A $1.8 million gift from the Harold Alfond Foundation tops off the funding needed to complete a $5.8 million expansion of the Downeast Institute for Applied Marine Research and Education.
The facility is the marine science field station of the University of Maine at Machias and is located on Great Wass Island off Jonesport. Ground breaking for the new laboratory research space and residence hall will be on June 9.
“It opens up a lot of opportunities for students at both campuses,” said Dianne Tilton, executive director of the institute, referring to the University of Maine at Machias and in Orono.
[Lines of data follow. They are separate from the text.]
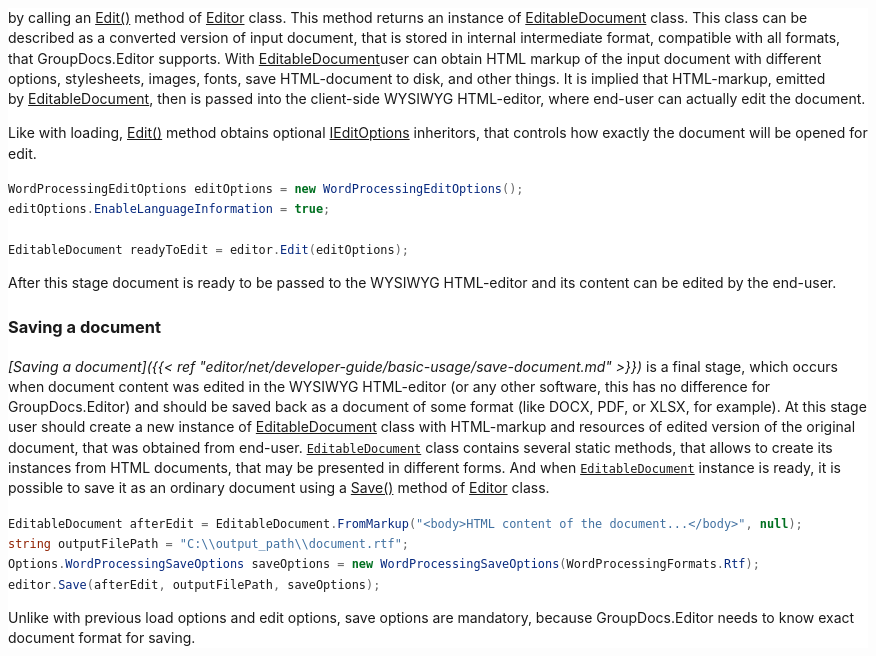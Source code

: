 by calling an [Edit()](https://apireference.groupdocs.com/net/editor/groupdocs.editor/editor/methods/edit) method of [Editor](https://apireference.groupdocs.com/net/editor/groupdocs.editor/editor) class. This method returns an instance of [EditableDocument](https://apireference.groupdocs.com/net/editor/groupdocs.editor/editabledocument) class. This class can be described as a converted version of input document, that is stored in internal intermediate format, compatible with all formats, that GroupDocs.Editor supports. With [EditableDocument](https://apireference.groupdocs.com/net/editor/groupdocs.editor/editabledocument)user can obtain HTML markup of the input document with different options, stylesheets, images, fonts, save HTML-document to disk, and other things. It is implied that HTML-markup, emitted by [EditableDocument](https://apireference.groupdocs.com/net/editor/groupdocs.editor/editabledocument), then is passed into the client-side WYSIWYG HTML-editor, where end-user can actually edit the document.

Like with loading, [Edit()](https://apireference.groupdocs.com/net/editor/groupdocs.editor/editor/methods/edit) method obtains optional [IEditOptions](https://apireference.groupdocs.com/net/editor/groupdocs.editor.options/ieditoptions) inheritors, that controls how exactly the document will be opened for edit.

```csharp
WordProcessingEditOptions editOptions = new WordProcessingEditOptions();
editOptions.EnableLanguageInformation = true;

EditableDocument readyToEdit = editor.Edit(editOptions);
```

After this stage document is ready to be passed to the WYSIWYG HTML-editor and its content can be edited by the end-user.

### Saving a document

*[Saving a document]({{< ref "editor/net/developer-guide/basic-usage/save-document.md" >}})* is a final stage, which occurs when document content was edited in the WYSIWYG HTML-editor (or any other software, this has no difference for GroupDocs.Editor) and should be saved back as a document of some format (like DOCX, PDF, or XLSX, for example). At this stage user should create a new instance of [EditableDocument](https://apireference.groupdocs.com/net/editor/groupdocs.editor/editabledocument) class with HTML-markup and resources of edited version of the original document, that was obtained from end-user. [`EditableDocument`](https://apireference.groupdocs.com/net/editor/groupdocs.editor/editabledocument) class contains several static methods, that allows to create its instances from HTML documents, that may be presented in different forms. And when [`EditableDocument`](https://apireference.groupdocs.com/net/editor/groupdocs.editor/editabledocument) instance is ready, it is possible to save it as an ordinary document using a [Save()](https://apireference.groupdocs.com/net/editor/groupdocs.editor/editor/methods/save) method of [Editor](https://apireference.groupdocs.com/net/editor/groupdocs.editor/editor) class.

```csharp
EditableDocument afterEdit = EditableDocument.FromMarkup("<body>HTML content of the document...</body>", null);
string outputFilePath = "C:\\output_path\\document.rtf";
Options.WordProcessingSaveOptions saveOptions = new WordProcessingSaveOptions(WordProcessingFormats.Rtf);
editor.Save(afterEdit, outputFilePath, saveOptions);
```

Unlike with previous load options and edit options, save options are mandatory, because GroupDocs.Editor needs to know exact document format for saving.
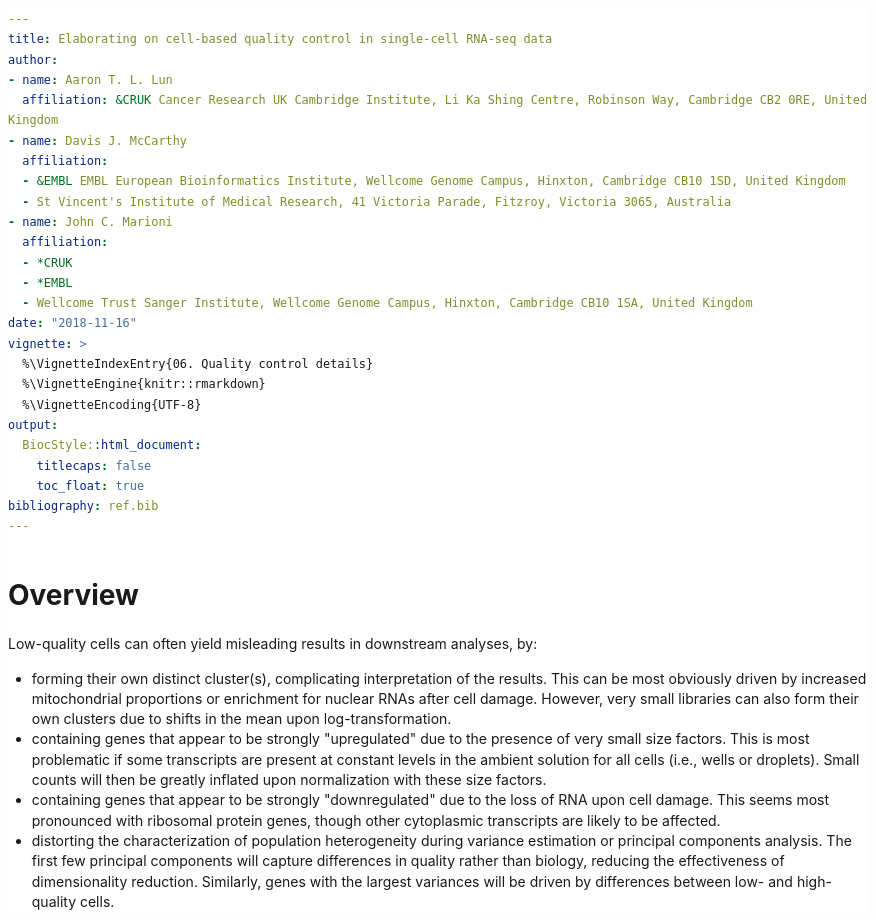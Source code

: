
 ```yaml
---
title: Elaborating on cell-based quality control in single-cell RNA-seq data
author: 
- name: Aaron T. L. Lun
  affiliation: &CRUK Cancer Research UK Cambridge Institute, Li Ka Shing Centre, Robinson Way, Cambridge CB2 0RE, United Kingdom
- name: Davis J. McCarthy
  affiliation: 
  - &EMBL EMBL European Bioinformatics Institute, Wellcome Genome Campus, Hinxton, Cambridge CB10 1SD, United Kingdom
  - St Vincent's Institute of Medical Research, 41 Victoria Parade, Fitzroy, Victoria 3065, Australia
- name: John C. Marioni
  affiliation: 
  - *CRUK
  - *EMBL
  - Wellcome Trust Sanger Institute, Wellcome Genome Campus, Hinxton, Cambridge CB10 1SA, United Kingdom
date: "2018-11-16"
vignette: >
  %\VignetteIndexEntry{06. Quality control details}
  %\VignetteEngine{knitr::rmarkdown}
  %\VignetteEncoding{UTF-8}    
output: 
  BiocStyle::html_document:
    titlecaps: false
    toc_float: true
bibliography: ref.bib
---
```




# Overview

Low-quality cells can often yield misleading results in downstream analyses, by:

- forming their own distinct cluster(s), complicating interpretation of the results.
This can be most obviously driven by increased mitochondrial proportions or enrichment for nuclear RNAs after cell damage.
However, very small libraries can also form their own clusters due to shifts in the mean upon log-transformation.
- containing genes that appear to be strongly "upregulated" due to the presence of very small size factors.
This is most problematic if some transcripts are present at constant levels in the ambient solution for all cells (i.e., wells or droplets).
Small counts will then be greatly inflated upon normalization with these size factors.
- containing genes that appear to be strongly "downregulated" due to the loss of RNA upon cell damage.
This seems most pronounced with ribosomal protein genes, though other cytoplasmic transcripts are likely to be affected.
- distorting the characterization of population heterogeneity during variance estimation or principal components analysis.
The first few principal components will capture differences in quality rather than biology, reducing the effectiveness of dimensionality reduction.
Similarly, genes with the largest variances will be driven by differences between low- and high-quality cells.
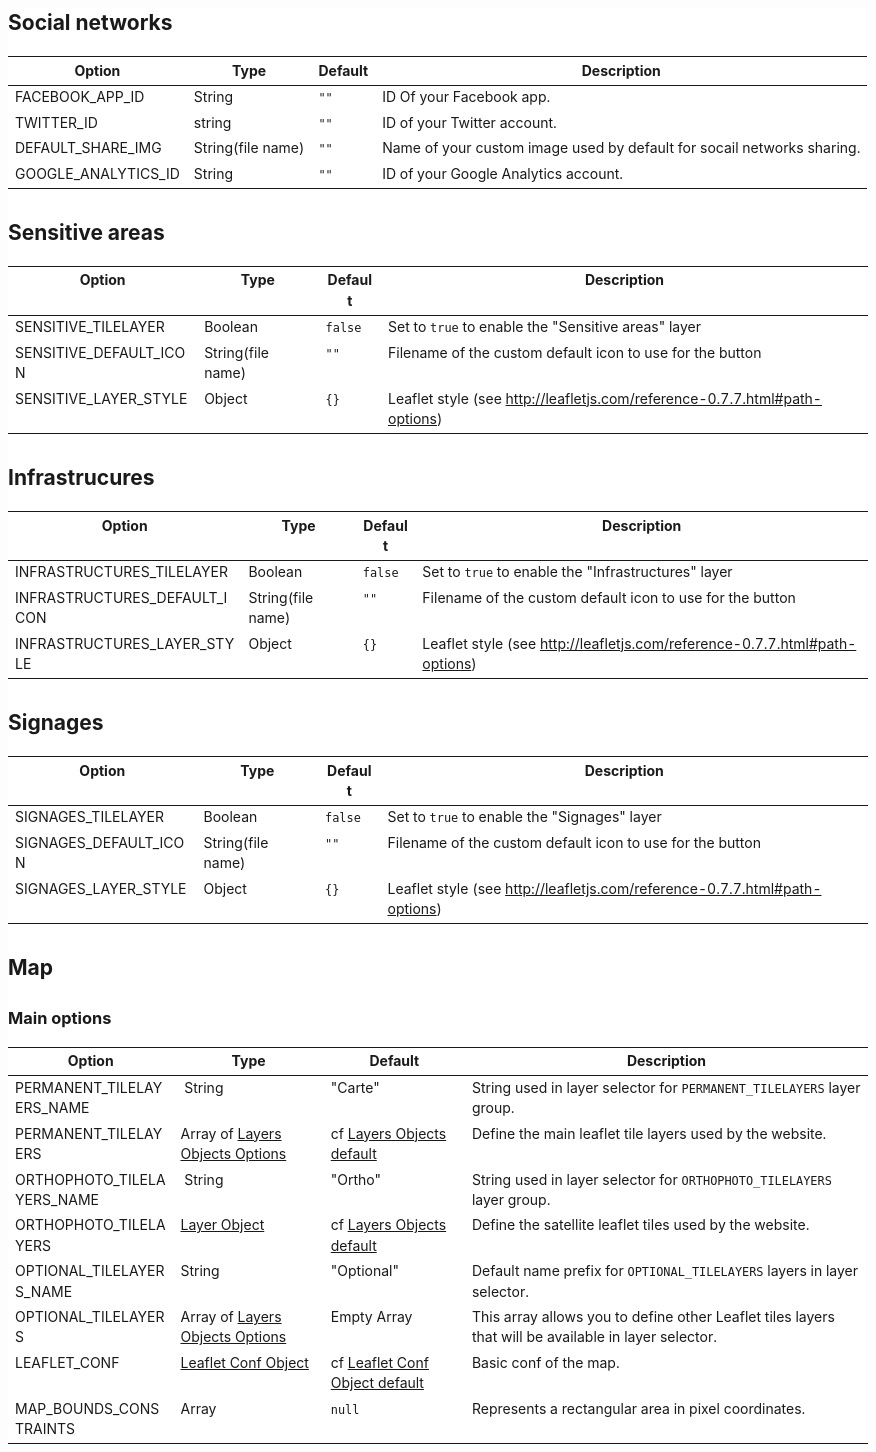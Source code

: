
## Social networks

Option     | Type      | Default   | Description
--------|----------|-----------|------------
FACEBOOK_APP_ID | String | `""` | ID Of your Facebook app.
TWITTER_ID | string | `""` | ID of your Twitter account.
DEFAULT_SHARE_IMG | String(file name) | `""` | Name of your custom image used by default for socail networks sharing.
GOOGLE_ANALYTICS_ID | String | `""` | ID of your Google Analytics account.


## Sensitive areas

Option     | Type      | Default   | Description
--------|----------|-----------|------------
SENSITIVE_TILELAYER | Boolean | `false` | Set to `true` to enable the "Sensitive areas" layer
SENSITIVE_DEFAULT_ICON | String(file name) | `""` | Filename of the custom default icon to use for the button
SENSITIVE_LAYER_STYLE | Object | `{}` | Leaflet style (see http://leafletjs.com/reference-0.7.7.html#path-options)

## Infrastrucures

Option     | Type      | Default   | Description
--------|----------|-----------|------------
INFRASTRUCTURES_TILELAYER | Boolean | `false` | Set to `true` to enable the "Infrastructures" layer
INFRASTRUCTURES_DEFAULT_ICON | String(file name) | `""` | Filename of the custom default icon to use for the button
INFRASTRUCTURES_LAYER_STYLE | Object | `{}` | Leaflet style (see http://leafletjs.com/reference-0.7.7.html#path-options)

## Signages

Option     | Type      | Default   | Description
--------|----------|-----------|------------
SIGNAGES_TILELAYER | Boolean | `false` | Set to `true` to enable the "Signages" layer
SIGNAGES_DEFAULT_ICON | String(file name) | `""` | Filename of the custom default icon to use for the button
SIGNAGES_LAYER_STYLE | Object | `{}` | Leaflet style (see http://leafletjs.com/reference-0.7.7.html#path-options)

## Map

### Main options

Option     | Type      | Default   | Description
--------|----------|-----------|------------
PERMANENT_TILELAYERS_NAME | String | "Carte" | String used in layer selector for `PERMANENT_TILELAYERS` layer group.
PERMANENT_TILELAYERS | Array of [Layers Objects Options](#layers-objects-options) | cf [Layers Objects default](#layers-objects-options) | Define the main leaflet tile layers used by the website.
ORTHOPHOTO_TILELAYERS_NAME | String | "Ortho" | String used in layer selector for `ORTHOPHOTO_TILELAYERS` layer group.
ORTHOPHOTO_TILELAYERS | [Layer Object](#layers-objects-options) | cf [Layers Objects default](#layers-objects-options) | Define the satellite leaflet tiles used by the website.
OPTIONAL_TILELAYERS_NAME | String | "Optional" | Default name prefix for `OPTIONAL_TILELAYERS` layers in layer selector.
OPTIONAL_TILELAYERS | Array of [Layers Objects Options](#layers-objects-options) | Empty Array | This array allows you to define other Leaflet tiles layers that will be available in layer selector.
LEAFLET_CONF | [Leaflet Conf Object](#layers-conf-options) | cf [Leaflet Conf Object default](#layers-conf-options) |  Basic conf of the map.
MAP_BOUNDS_CONSTRAINTS | Array | `null` | Represents a rectangular area in pixel coordinates.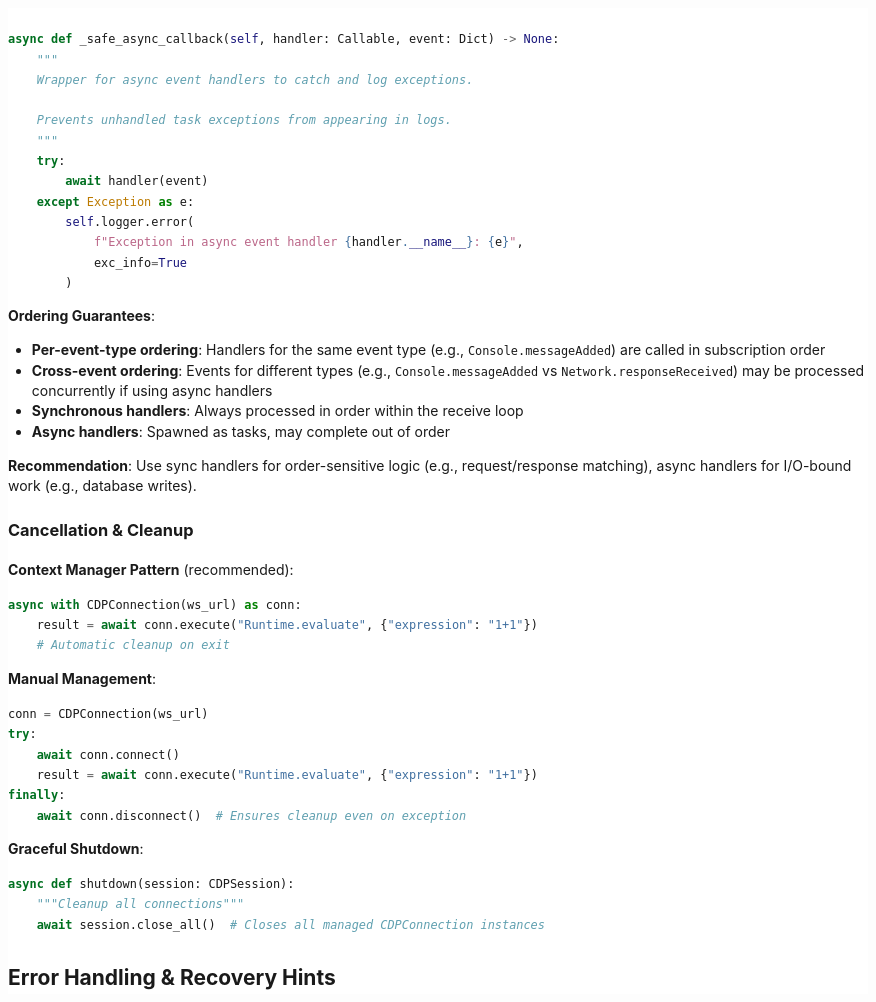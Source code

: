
 ```python

async def _safe_async_callback(self, handler: Callable, event: Dict) -> None:
    """
    Wrapper for async event handlers to catch and log exceptions.

    Prevents unhandled task exceptions from appearing in logs.
    """
    try:
        await handler(event)
    except Exception as e:
        self.logger.error(
            f"Exception in async event handler {handler.__name__}: {e}",
            exc_info=True
        )
```

**Ordering Guarantees**:
- **Per-event-type ordering**: Handlers for the same event type (e.g., `Console.messageAdded`) are called in subscription order
- **Cross-event ordering**: Events for different types (e.g., `Console.messageAdded` vs `Network.responseReceived`) may be processed concurrently if using async handlers
- **Synchronous handlers**: Always processed in order within the receive loop
- **Async handlers**: Spawned as tasks, may complete out of order

**Recommendation**: Use sync handlers for order-sensitive logic (e.g., request/response matching), async handlers for I/O-bound work (e.g., database writes).

### Cancellation & Cleanup

**Context Manager Pattern** (recommended):
```python
async with CDPConnection(ws_url) as conn:
    result = await conn.execute("Runtime.evaluate", {"expression": "1+1"})
    # Automatic cleanup on exit
```

**Manual Management**:
```python
conn = CDPConnection(ws_url)
try:
    await conn.connect()
    result = await conn.execute("Runtime.evaluate", {"expression": "1+1"})
finally:
    await conn.disconnect()  # Ensures cleanup even on exception
```

**Graceful Shutdown**:
```python
async def shutdown(session: CDPSession):
    """Cleanup all connections"""
    await session.close_all()  # Closes all managed CDPConnection instances
```

## Error Handling & Recovery Hints
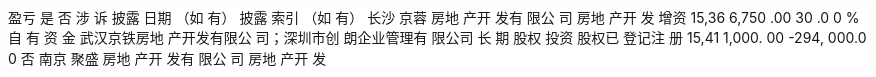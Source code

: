 盈亏
是
否
涉
诉
披露
日期
（如
有）
披露
索引
（如
有）
长沙
京蓉
房地
产开
发有
限公
司
房地
产开
发
增资
15,36
6,750
.00
30
.0
0
%
自
有
资
金
武汉京铁房地
产开发有限公
司；深圳市创
朗企业管理有
限公司
长
期
股权
投资
股权已
登记注
册
15,41
1,000.
00
-294,
000.0
0
否
南京
聚盛
房地
产开
发有
限公
司
房地
产开
发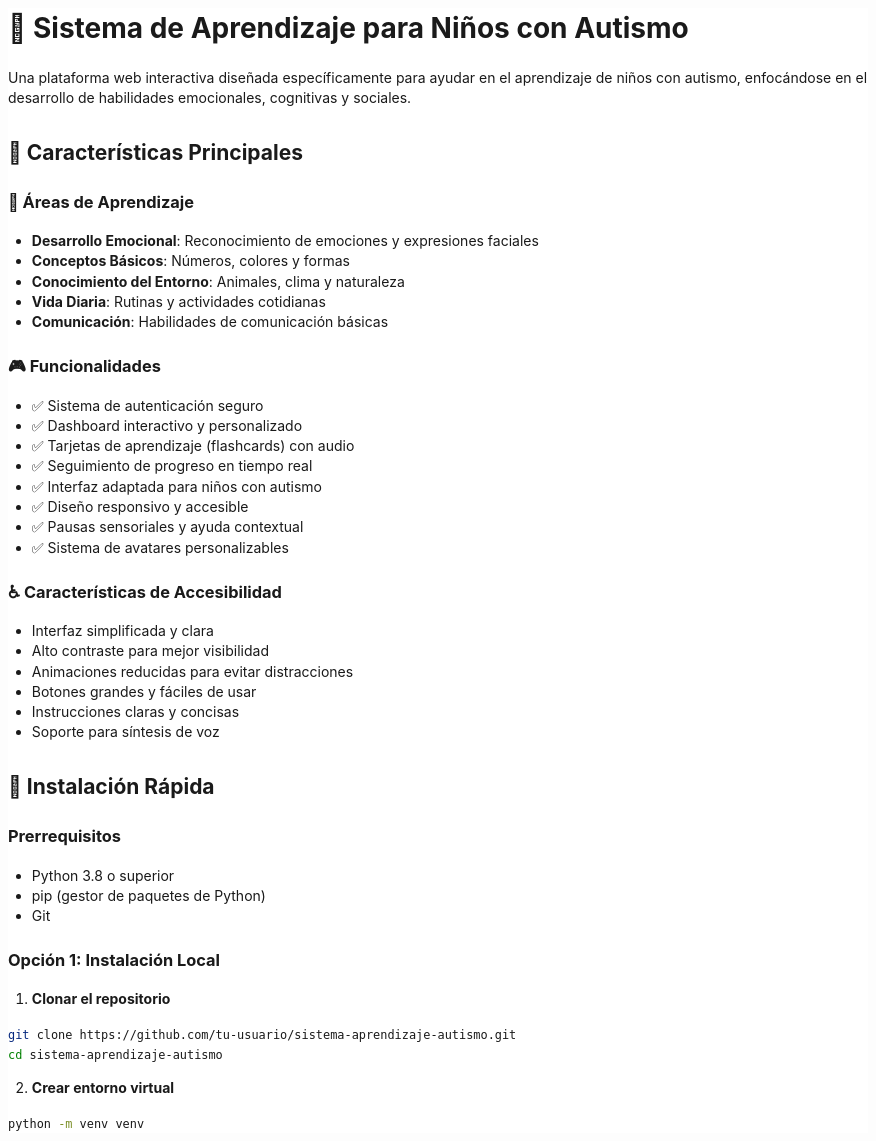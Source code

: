 # 🧩 Sistema de Aprendizaje para Niños con Autismo

Una plataforma web interactiva diseñada específicamente para ayudar en el aprendizaje de niños con autismo, enfocándose en el desarrollo de habilidades emocionales, cognitivas y sociales.

## 🌟 Características Principales

### 🎯 Áreas de Aprendizaje
- **Desarrollo Emocional**: Reconocimiento de emociones y expresiones faciales
- **Conceptos Básicos**: Números, colores y formas
- **Conocimiento del Entorno**: Animales, clima y naturaleza
- **Vida Diaria**: Rutinas y actividades cotidianas
- **Comunicación**: Habilidades de comunicación básicas

### 🎮 Funcionalidades
- ✅ Sistema de autenticación seguro
- ✅ Dashboard interactivo y personalizado
- ✅ Tarjetas de aprendizaje (flashcards) con audio
- ✅ Seguimiento de progreso en tiempo real
- ✅ Interfaz adaptada para niños con autismo
- ✅ Diseño responsivo y accesible
- ✅ Pausas sensoriales y ayuda contextual
- ✅ Sistema de avatares personalizables

### ♿ Características de Accesibilidad
- Interfaz simplificada y clara
- Alto contraste para mejor visibilidad
- Animaciones reducidas para evitar distracciones
- Botones grandes y fáciles de usar
- Instrucciones claras y concisas
- Soporte para síntesis de voz

## 🚀 Instalación Rápida

### Prerrequisitos
- Python 3.8 o superior
- pip (gestor de paquetes de Python)
- Git

### Opción 1: Instalación Local

1. **Clonar el repositorio**
```bash
git clone https://github.com/tu-usuario/sistema-aprendizaje-autismo.git
cd sistema-aprendizaje-autismo
```

2. **Crear entorno virtual**
```bash
python -m venv venv
```
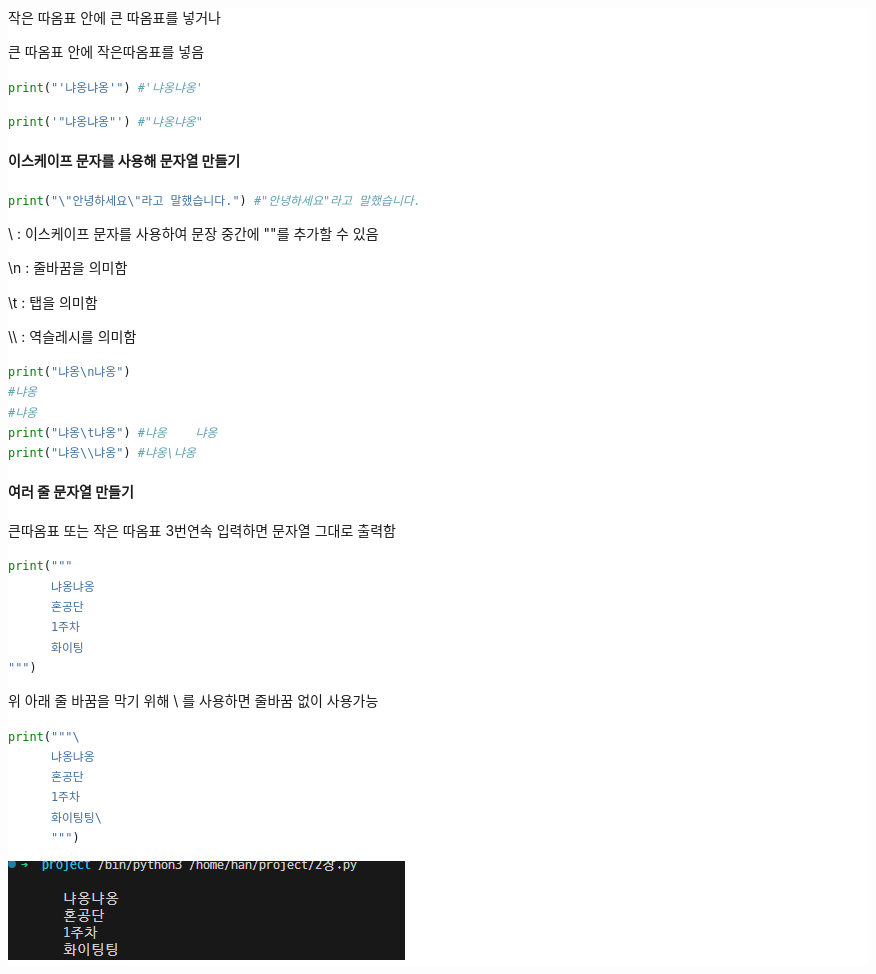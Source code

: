 작은 따옴표 안에  큰 따옴표를 넣거나  

큰 따옴표 안에 작은따옴표를 넣음

```python
print("'냐옹냐옹'") #'냐옹냐옹'
```

```python
print('"냐옹냐옹"') #"냐옹냐옹"
```

#### 이스케이프 문자를 사용해 문자열 만들기

```python
print("\"안녕하세요\"라고 말했습니다.") #"안녕하세요"라고 말했습니다.
```

\ : 이스케이프 문자를 사용하여 문장 중간에 ""를 추가할 수 있음

\n : 줄바꿈을 의미함

\t : 탭을 의미함

\\\ : 역슬레시를 의미함

```python
print("냐옹\n냐옹")
#냐옹
#냐옹
print("냐옹\t냐옹") #냐옹    냐옹
print("냐옹\\냐옹") #냐옹\냐옹
```

#### 여러 줄 문자열 만들기

큰따옴표 또는 작은 따옴표 3번연속 입력하면 문자열 그대로 출력함

```python
print("""
      냐옹냐옹 
      혼공단
      1주차
      화이팅
""")
```

위 아래 줄 바꿈을 막기 위해 \ 를 사용하면 줄바꿈 없이 사용가능

```python
print("""\
      냐옹냐옹 
      혼공단
      1주차
      화이팅팅\
      """)
```

![](..\assets\img\post\혼공단\파이썬\2일차\여러줄%20문자열.png)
“The lack of a residence facility for adults and students has been a limiting factor for us,” she said. “We are so far from any place with hotels. We do have a small guest house that can accommodate eight people, but only adults over 21.”
Phase 2 of the project includes a fully equipped marine research laboratory and expanded hatchery to provide opportunities for local fishermen and marine entrepreneurs to test new ideas and experiments for enhancing the value of their harvests.
The laboratories will provide a variety of conditions, such as flowing seawater and climate controls, as well as a mezzanine that will allow the institute to isolate algae production. The space also will include a conference room, offices, a large touch tank and other support areas.
The University of Maine invested $2 million in the project in January with funds awarded by the Maine Marine Jobs Bond. The Next Generation Foundation of Blue Hill provided a $2 million gift at the start of the fundraising. The Harold Alfond Foundation gift was announced March 1 at the Maine Fishermen’s Forum in Rockland in March.
“The goal is to create the easternmost marine research laboratory and education center in the U.S.,” Tilton said.
The Downeast Institute produces commercially important shellfish stock, restoring and creating economic opportunities for fishermen, aquaculturists, and other entrepreneurs in Downeast and coastal Maine. The institute was created in 1987 when clammers and town officials in Washington County became concerned about declines in soft-shell clam harvests. They teamed up with Dr. Brian Beal, a professor of marine ecology at the University of Maine at Machias, and created the Beals Island Regional Shellfish Hatchery.
Wild clams were spawned, clam larvae and juveniles were reared on diets of cultured algae, and seed clams were produced for planting on the depleted municipal flats.
In 2003, the Downeast Institute moved to Black Duck Cove on Great Wass Island into a 9,600-square-foot building that had been used primarily for temporary storage of lobsters. In 2010, it added a 1,000-square-foot structure for classroom teaching, laboratory research projects, and other non-traditional classroom uses.
Today, the institute is engaged in two large scale research projects. One is funded through the National Science Foundation and the University of Maine System through the Maine Economic Improvement Fund–Small Campus Initiative. The project combines translational shellfish research in the laboratory with field projects that have resulted in partnering with two seafood companies: A.C. Inc. in Beals and Cooke Aquaculture in Machiasport.
Together they are examining methods to produce commercial quantities of Arctic surfclams and blue mussels.
The other project is funded through the University of Maine System and is being conducted in Freeport. The research involves looking at new ways to manage shellfish resources threatened by the recent explosion of the invasive green crab, Carcinus maenas.